The main crux of the lawsuit is that by failing to offer balanced meals to vegan students, they run the risk of becoming ill and malnourished. This then becomes a transgression of basic human rights, which are supposed to be protected by the Turkish Constitution and the European Convention on Human Rights

The Vegan Association began its campaign, on behalf of vegan students in Turkey, by directly petitioning universities to include vegan meals in their dining halls. The approach garnered mixed responses and little action. As a result, the matter was escalated to the overseeing council. An initial meeting proved ineffectual, with the pre-lawsuit petition being submitted five months later. To date, only two institutions have instigated vegan menus, leaving 203 failing their students, nutritionally.
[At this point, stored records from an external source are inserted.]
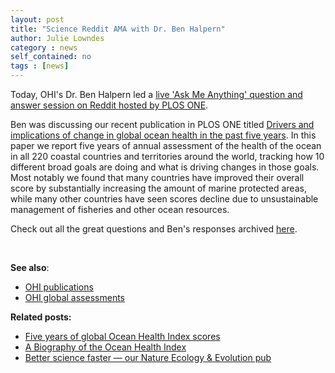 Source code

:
 ```yaml
---
layout: post
title: "Science Reddit AMA with Dr. Ben Halpern"
author: Julie Lowndes
category : news 
self_contained: no
tags : [news]
---
```


Today, OHI's Dr. Ben Halpern led a [live 'Ask Me Anything' question and answer session on Reddit hosted by PLOS ONE](https://www.reddit.com/r/science/comments/6sl6d6/plos_science_wednesday_hi_reddit_im_ben_halpern/?st=J655GVG8&sh=bc19b19c). 

Ben was discussing our recent publication in PLOS ONE titled [Drivers and implications of change in global ocean health in the past five years](http://journals.plos.org/plosone/article?id=10.1371/journal.pone.0178267&utm_source=reddit&utm_medium=ama&utm_campaign=redditama-0809). In this paper we report five years of annual assessment of the health of the ocean in all 220 coastal countries and territories around the world, tracking how 10 different broad goals are doing and what is driving changes in those goals. Most notably we found that many countries have improved their overall score by substantially increasing the amount of marine protected areas, while many other countries have seen scores decline due to unsustainable management of fisheries and other ocean resources.

Check out all the great questions and Ben's responses archived [here](https://www.thewinnower.com/papers/7544-plos-science-wednesday-hi-reddit-i-m-ben-halpern-and-my-plos-one-study-investigates-the-health-of-the-ocean-of-220-coastal-countries-and-territories-worldwide-ask-me-anything).

<br>

**See also**: 

- [OHI publications](http://ohi-science.org/publications)  
- [OHI global assessments](http://ohi-science.org/ohi-global)


**Related posts:** 

- [Five years of global Ocean Health Index scores](http://ohi-science.org/news/Global-2016-Scores)
- [A Biography of the Ocean Health Index](http://ohi-science.org/news/Biography-OHI)
- [Better science faster — our Nature Ecology & Evolution pub](http://ohi-science.org/news/better-science-faster)

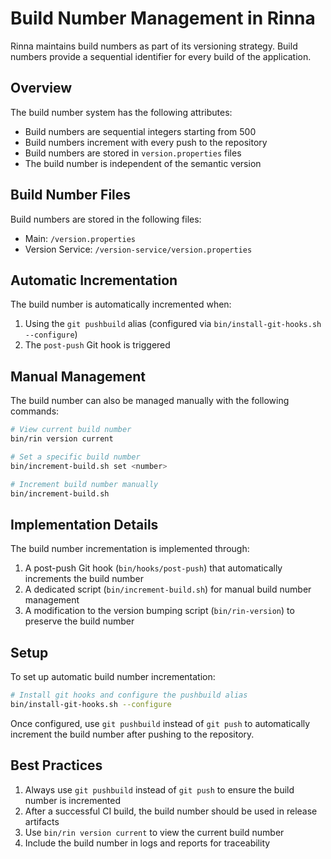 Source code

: # Build Number Management in Rinna

Rinna maintains build numbers as part of its versioning strategy. Build numbers provide a sequential identifier for every build of the application.

## Overview

The build number system has the following attributes:

- Build numbers are sequential integers starting from 500
- Build numbers increment with every push to the repository
- Build numbers are stored in `version.properties` files
- The build number is independent of the semantic version

## Build Number Files

Build numbers are stored in the following files:

- Main: `/version.properties`
- Version Service: `/version-service/version.properties`

## Automatic Incrementation

The build number is automatically incremented when:

1. Using the `git pushbuild` alias (configured via `bin/install-git-hooks.sh --configure`)
2. The `post-push` Git hook is triggered

## Manual Management

The build number can also be managed manually with the following commands:

```bash
# View current build number
bin/rin version current

# Set a specific build number
bin/increment-build.sh set <number>

# Increment build number manually
bin/increment-build.sh
```

## Implementation Details

The build number incrementation is implemented through:

1. A post-push Git hook (`bin/hooks/post-push`) that automatically increments the build number
2. A dedicated script (`bin/increment-build.sh`) for manual build number management
3. A modification to the version bumping script (`bin/rin-version`) to preserve the build number

## Setup

To set up automatic build number incrementation:

```bash
# Install git hooks and configure the pushbuild alias
bin/install-git-hooks.sh --configure
```

Once configured, use `git pushbuild` instead of `git push` to automatically increment the build number after pushing to the repository.

## Best Practices

1. Always use `git pushbuild` instead of `git push` to ensure the build number is incremented
2. After a successful CI build, the build number should be used in release artifacts
3. Use `bin/rin version current` to view the current build number
4. Include the build number in logs and reports for traceability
“Despite all efforts, we could not get positive responses from the rectors and SKS units of some universities, such as ITU, Gazi, and Bakırçay. This arbitrary practice and violations of rights must come to an end immediately,” Ebru Ariman, founding president of the Vegan Association of Turkey said in a statement. “[the Turkish Council of Higher Education] should materialize and implement the regulation that will make vegan menus compulsory, consistent, and accessible throughout the country without any further grievances.”
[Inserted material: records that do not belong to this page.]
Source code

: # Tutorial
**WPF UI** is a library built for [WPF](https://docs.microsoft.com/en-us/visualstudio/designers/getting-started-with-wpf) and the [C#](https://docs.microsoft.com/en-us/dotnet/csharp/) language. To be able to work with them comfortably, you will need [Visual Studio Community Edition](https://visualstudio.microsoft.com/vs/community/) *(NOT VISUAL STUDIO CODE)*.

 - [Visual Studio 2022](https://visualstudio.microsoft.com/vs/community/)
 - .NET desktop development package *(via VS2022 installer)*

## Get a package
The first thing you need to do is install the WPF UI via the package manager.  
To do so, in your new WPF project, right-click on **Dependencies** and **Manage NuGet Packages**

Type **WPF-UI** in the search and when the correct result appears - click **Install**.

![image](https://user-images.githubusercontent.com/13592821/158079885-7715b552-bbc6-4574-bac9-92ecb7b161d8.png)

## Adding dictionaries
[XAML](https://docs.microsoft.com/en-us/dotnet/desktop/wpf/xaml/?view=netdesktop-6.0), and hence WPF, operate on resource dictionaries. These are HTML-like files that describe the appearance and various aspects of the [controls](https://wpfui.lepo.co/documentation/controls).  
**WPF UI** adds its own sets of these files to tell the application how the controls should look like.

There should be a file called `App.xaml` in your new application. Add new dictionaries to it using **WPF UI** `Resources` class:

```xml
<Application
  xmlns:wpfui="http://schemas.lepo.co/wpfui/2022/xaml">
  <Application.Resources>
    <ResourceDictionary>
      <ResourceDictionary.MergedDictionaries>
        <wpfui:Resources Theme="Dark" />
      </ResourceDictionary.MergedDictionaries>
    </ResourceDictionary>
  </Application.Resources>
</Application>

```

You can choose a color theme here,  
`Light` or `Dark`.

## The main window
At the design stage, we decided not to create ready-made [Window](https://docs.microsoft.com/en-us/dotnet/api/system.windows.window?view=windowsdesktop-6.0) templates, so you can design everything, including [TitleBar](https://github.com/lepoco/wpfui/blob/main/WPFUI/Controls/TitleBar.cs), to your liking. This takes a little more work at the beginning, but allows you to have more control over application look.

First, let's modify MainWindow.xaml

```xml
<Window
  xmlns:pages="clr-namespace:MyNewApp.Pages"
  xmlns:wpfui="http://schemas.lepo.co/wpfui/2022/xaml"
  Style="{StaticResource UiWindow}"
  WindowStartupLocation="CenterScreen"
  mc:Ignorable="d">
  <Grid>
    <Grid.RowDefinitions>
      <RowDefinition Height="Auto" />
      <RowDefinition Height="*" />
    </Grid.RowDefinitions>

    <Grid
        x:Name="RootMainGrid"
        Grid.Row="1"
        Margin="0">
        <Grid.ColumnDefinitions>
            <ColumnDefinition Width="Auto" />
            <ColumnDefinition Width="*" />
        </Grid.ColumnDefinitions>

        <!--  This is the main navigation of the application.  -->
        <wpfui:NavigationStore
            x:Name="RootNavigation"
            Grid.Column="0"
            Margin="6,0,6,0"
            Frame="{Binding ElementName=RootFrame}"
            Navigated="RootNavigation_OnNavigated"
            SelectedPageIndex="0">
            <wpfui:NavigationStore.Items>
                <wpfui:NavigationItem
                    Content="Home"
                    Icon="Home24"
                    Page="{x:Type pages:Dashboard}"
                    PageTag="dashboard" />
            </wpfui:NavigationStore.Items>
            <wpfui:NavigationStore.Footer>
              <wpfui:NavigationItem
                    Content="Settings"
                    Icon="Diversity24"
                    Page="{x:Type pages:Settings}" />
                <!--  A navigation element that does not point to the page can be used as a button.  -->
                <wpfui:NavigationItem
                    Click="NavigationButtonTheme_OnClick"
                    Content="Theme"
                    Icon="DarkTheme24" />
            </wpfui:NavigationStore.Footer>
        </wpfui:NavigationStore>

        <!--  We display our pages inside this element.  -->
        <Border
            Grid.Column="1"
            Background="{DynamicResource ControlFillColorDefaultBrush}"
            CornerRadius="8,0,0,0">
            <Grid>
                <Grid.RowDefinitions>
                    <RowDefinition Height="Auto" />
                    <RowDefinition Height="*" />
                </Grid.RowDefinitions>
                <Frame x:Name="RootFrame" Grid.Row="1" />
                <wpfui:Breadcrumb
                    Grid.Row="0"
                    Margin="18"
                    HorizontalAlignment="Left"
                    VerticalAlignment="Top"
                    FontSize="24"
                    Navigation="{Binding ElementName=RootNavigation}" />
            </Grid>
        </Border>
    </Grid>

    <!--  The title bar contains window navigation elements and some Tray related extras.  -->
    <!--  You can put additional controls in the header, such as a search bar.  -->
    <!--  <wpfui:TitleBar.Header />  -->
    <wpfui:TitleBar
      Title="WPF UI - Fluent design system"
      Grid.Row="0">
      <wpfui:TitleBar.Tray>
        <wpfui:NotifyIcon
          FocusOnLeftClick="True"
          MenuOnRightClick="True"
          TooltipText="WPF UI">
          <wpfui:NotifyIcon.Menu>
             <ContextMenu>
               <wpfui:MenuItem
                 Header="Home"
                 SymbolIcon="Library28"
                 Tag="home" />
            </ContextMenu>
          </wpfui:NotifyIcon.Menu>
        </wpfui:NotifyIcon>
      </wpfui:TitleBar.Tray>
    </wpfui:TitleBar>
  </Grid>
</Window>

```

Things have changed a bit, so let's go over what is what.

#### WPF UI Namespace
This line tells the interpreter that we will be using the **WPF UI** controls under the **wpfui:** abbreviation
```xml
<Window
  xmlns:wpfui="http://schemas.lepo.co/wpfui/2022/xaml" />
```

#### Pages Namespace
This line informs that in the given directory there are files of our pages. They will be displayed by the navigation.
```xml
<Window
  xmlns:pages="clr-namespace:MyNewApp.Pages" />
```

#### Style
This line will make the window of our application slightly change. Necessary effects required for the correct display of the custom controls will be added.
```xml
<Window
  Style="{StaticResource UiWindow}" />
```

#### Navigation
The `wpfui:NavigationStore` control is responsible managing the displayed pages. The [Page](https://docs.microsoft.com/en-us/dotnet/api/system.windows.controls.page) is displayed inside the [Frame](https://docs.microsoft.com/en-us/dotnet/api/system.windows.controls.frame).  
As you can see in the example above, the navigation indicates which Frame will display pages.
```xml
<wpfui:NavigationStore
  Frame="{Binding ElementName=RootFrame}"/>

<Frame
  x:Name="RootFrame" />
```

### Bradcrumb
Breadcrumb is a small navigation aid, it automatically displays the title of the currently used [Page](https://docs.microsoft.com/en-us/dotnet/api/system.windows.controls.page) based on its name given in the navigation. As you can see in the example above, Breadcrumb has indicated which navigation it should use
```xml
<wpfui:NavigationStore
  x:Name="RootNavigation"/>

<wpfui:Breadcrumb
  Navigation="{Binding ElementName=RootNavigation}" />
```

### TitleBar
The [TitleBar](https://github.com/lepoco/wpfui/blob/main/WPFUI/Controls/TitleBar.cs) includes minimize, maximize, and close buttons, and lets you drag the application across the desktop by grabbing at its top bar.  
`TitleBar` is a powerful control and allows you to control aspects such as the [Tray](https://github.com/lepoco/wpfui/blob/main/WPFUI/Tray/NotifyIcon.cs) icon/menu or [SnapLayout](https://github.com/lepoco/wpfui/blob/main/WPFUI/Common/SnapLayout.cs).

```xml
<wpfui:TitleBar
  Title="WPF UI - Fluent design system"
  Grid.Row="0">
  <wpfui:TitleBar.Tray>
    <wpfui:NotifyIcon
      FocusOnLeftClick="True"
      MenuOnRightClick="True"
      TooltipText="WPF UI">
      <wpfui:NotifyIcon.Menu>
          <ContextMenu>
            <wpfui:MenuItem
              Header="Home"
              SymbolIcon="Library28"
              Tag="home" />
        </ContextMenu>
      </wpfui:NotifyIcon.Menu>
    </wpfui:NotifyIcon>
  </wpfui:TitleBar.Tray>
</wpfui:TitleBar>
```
Photo by Ella Olsson at Unsplash.

Education systems embracing veganism

The U.S. is faring better when it comes to providing enough options for vegan university and college students. Foodservice giant Sodexo, which provides campus catering across the U.S., announced that 42 percent of its menus are being transformed to plant-based. The move comes as the company looks to slash its carbon footprint by 34 percent, by 2025. Feedback from diners has been taken into account as well, with more students looking to embrace plant-based foods whilst studying. 

Last month it was announced that Brazil has committed to rolling out plant-based meals in its schools, creating a springboard for younger students to healthy eating. The initiative, devised collaboratively by Conscious Eating Brazil, the Humane Society International, and Salvador’s city hall, will see more than 10 million vegan meals served in the Bahia state capital city, each year. It is designed to instigate long-term change in future generations’ eating habits while educating about the benefits of healthy choices and reducing carbon emissions connected to educational meal prep.